Zion, Utah’s first National Park
The Paiute Indians call Zion, Mukuntuweap, meaning canyon or “straight up land”. This is an excellent description. When entering the park, sheer red Navajo sandstone walls surround me. I almost have a feeling of floating as the walls seemingly rise as the winding roads descend. This vertigo effect is a sensation that I find impossible to capture with photos and videos.
Zion is a busy park during the summer travel season requiring shuttles to transport to 1 of 8 dropoff points. Even arriving early morning, shuttle wait times are 45 minutes to an hour. I visit on 2 separate occasions taking in the Emerald Pools, Kayenta, Weeping Rock, and Angels Landing trails. I could easily spend 2 more days here.
When heading to Bryce I am pleasantly surprised to travel through The Dixie National Forest and the Red Canyon. Red Canyon features spectacular red sandstone spires and formations. It is easy to see why the area has been called the “most photographed place in Utah”. The brilliant red soil contrasted with the green pines is a sight like no other.
Bryce Canyon National Park
Conversely, there is no place like Bryce Canyon, a forest of stone.
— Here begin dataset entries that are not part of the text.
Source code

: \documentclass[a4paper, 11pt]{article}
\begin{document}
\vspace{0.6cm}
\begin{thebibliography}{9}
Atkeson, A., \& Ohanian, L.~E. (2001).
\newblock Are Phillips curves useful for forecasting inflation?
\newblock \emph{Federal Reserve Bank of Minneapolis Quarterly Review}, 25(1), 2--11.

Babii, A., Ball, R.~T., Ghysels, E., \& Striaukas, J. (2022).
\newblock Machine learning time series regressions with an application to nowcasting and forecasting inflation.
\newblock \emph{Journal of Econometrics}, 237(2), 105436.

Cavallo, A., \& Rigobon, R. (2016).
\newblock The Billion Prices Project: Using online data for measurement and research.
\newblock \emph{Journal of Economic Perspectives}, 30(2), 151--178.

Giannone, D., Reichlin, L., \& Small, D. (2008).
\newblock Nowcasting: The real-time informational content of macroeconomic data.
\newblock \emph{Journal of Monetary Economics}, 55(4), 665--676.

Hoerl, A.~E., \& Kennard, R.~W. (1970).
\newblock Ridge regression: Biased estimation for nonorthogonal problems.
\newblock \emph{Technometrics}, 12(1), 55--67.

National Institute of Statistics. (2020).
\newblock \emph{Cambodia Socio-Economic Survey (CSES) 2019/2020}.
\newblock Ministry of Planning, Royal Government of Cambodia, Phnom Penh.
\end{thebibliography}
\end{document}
The Hoodoos (odd-shaped pillars of rock left standing from the forces of erosion) can be found on every continent, but here is the largest collection of hoodoos in the world! Descriptions fail. Photographs do not do it justice.
Bryce Canyon offers 2 viewpoints Sunrise point and Sunset point. There is a 1.3-mile trail that descends into the canyon and connects the two. Like most national parks, Bryce prohibits dogs on the trails. So Murphy and I watch the sunrise from the canyon rim. My only regret is not planning ahead a little better as there is a horse riding service that provides a tour to the bottom of the canyon. This looks really cool.
Given the close proximity of these parks along with Grand Staircase-Escalante, it’s amazing the difference in personality that each has. Southern Utah has the most dramatic everchanging landscape that I have ever seen, and With Moab, Arches and Canyonlands on the agenda, there is more to come. It is certainly a national treasure.